Why would you invest in traditional retail when there’s no evidence it has worked out what to do about the challenge of online retail (except bleat about it to the government or engage in anti-competitive practices with their suppliers) and it’s unlikely to see strong growth, even in healthy economies such as Australia any time soon? And why would you invest in Myer when Australian consumers are saving more and shifting their spending into areas that Myer has no exposure to, like services and food?

On retail, the government is doing exactly what it should be doing — nothing. It’s standing out of the way and letting structural change take place without interference.

One journalist who is doing their job is Jessica Irvine, the SMH economic writer. She wrote an excellent article today on the claims that our poor productivity is, well, the government’s fault (or the fault of employees). She noted “sure, it is always a good time for governments to seek to get out of the way of business where possible and not impose unnecessary and overly complicated regulation. It is also good to invest in education, which lifts the productive capacity of our workforce. But the truth is, in the longer term, increasing productivity is not something governments do, but businesses. The onus for innovation lies firmly with business.”
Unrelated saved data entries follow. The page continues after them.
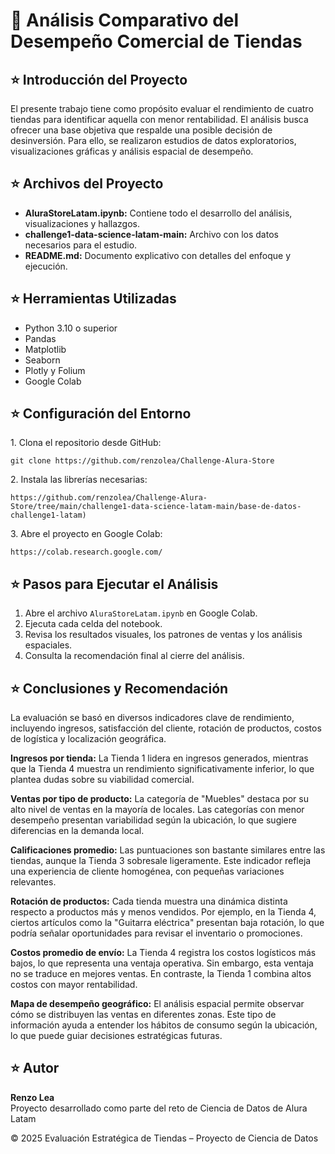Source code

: <h1>💫 Análisis Comparativo del Desempeño Comercial de Tiendas</h1>

<h2>⭐️ Introducción del Proyecto</h2>
<p>El presente trabajo tiene como propósito evaluar el rendimiento de cuatro tiendas para identificar aquella con menor rentabilidad. El análisis busca ofrecer una base objetiva que respalde una posible decisión de desinversión. Para ello, se realizaron estudios de datos exploratorios, visualizaciones gráficas y análisis espacial de desempeño.</p>

<h2>⭐️ Archivos del Proyecto</h2>
<ul>
  <li><strong>AluraStoreLatam.ipynb:</strong> Contiene todo el desarrollo del análisis, visualizaciones y hallazgos.</li>
  <li><strong>challenge1-data-science-latam-main:</strong> Archivo con los datos necesarios para el estudio.</li>
  <li><strong>README.md:</strong> Documento explicativo con detalles del enfoque y ejecución.</li>
</ul>

<h2>⭐️ Herramientas Utilizadas</h2>
<ul>
  <li>Python 3.10 o superior</li>
  <li>Pandas</li>
  <li>Matplotlib</li>
  <li>Seaborn</li>
  <li>Plotly y Folium</li>
  <li>Google Colab</li>
</ul>

<h2>⭐️ Configuración del Entorno</h2>
<p>1. Clona el repositorio desde GitHub:</p>
<code>git clone https://github.com/renzolea/Challenge-Alura-Store</code>

<p>2. Instala las librerías necesarias:</p>
<code>https://github.com/renzolea/Challenge-Alura-Store/tree/main/challenge1-data-science-latam-main/base-de-datos-challenge1-latam)</code>

<p>3. Abre el proyecto en Google Colab:</p>
<code>https://colab.research.google.com/</code>

<h2>⭐️ Pasos para Ejecutar el Análisis</h2>
<ol>
  <li>Abre el archivo <code>AluraStoreLatam.ipynb</code> en Google Colab.</li>
  <li>Ejecuta cada celda del notebook.</li>
  <li>Revisa los resultados visuales, los patrones de ventas y los análisis espaciales.</li>
  <li>Consulta la recomendación final al cierre del análisis.</li>
</ol>

<h2>⭐️ Conclusiones y Recomendación</h2>
<p>La evaluación se basó en diversos indicadores clave de rendimiento, incluyendo ingresos, satisfacción del cliente, rotación de productos, costos de logística y localización geográfica.</p>

<p><strong>Ingresos por tienda:</strong> La Tienda 1 lidera en ingresos generados, mientras que la Tienda 4 muestra un rendimiento significativamente inferior, lo que plantea dudas sobre su viabilidad comercial.</p>

<p><strong>Ventas por tipo de producto:</strong> La categoría de "Muebles" destaca por su alto nivel de ventas en la mayoría de locales. Las categorías con menor desempeño presentan variabilidad según la ubicación, lo que sugiere diferencias en la demanda local.</p>

<p><strong>Calificaciones promedio:</strong> Las puntuaciones son bastante similares entre las tiendas, aunque la Tienda 3 sobresale ligeramente. Este indicador refleja una experiencia de cliente homogénea, con pequeñas variaciones relevantes.</p>

<p><strong>Rotación de productos:</strong> Cada tienda muestra una dinámica distinta respecto a productos más y menos vendidos. Por ejemplo, en la Tienda 4, ciertos artículos como la "Guitarra eléctrica" presentan baja rotación, lo que podría señalar oportunidades para revisar el inventario o promociones.</p>

<p><strong>Costos promedio de envío:</strong> La Tienda 4 registra los costos logísticos más bajos, lo que representa una ventaja operativa. Sin embargo, esta ventaja no se traduce en mejores ventas. En contraste, la Tienda 1 combina altos costos con mayor rentabilidad.</p>

<p><strong>Mapa de desempeño geográfico:</strong> El análisis espacial permite observar cómo se distribuyen las ventas en diferentes zonas. Este tipo de información ayuda a entender los hábitos de consumo según la ubicación, lo que puede guiar decisiones estratégicas futuras.</p>

<h2>⭐️ Autor</h2>
<p><strong>Renzo Lea</strong><br>
Proyecto desarrollado como parte del reto de Ciencia de Datos de Alura Latam </p>

<div class="footer">
  &copy; 2025 Evaluación Estratégica de Tiendas – Proyecto de Ciencia de Datos
</div>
Rarely has a truer word been written. It is not understood by the likes of Bernie Brookes or the business leaders sticking their heads up to complain. Retailing is now a sunset industry, not sunrise. Consumers will still spend, companies will still produce, but the rules of this game have been changed by the GFC and these new rules will remain in place for as long as it takes the economies of the world to recover from the long debt and spending binge that some analysts trace back to 1971, and others, more generous, say started at the end of the last recession in the early 1990s.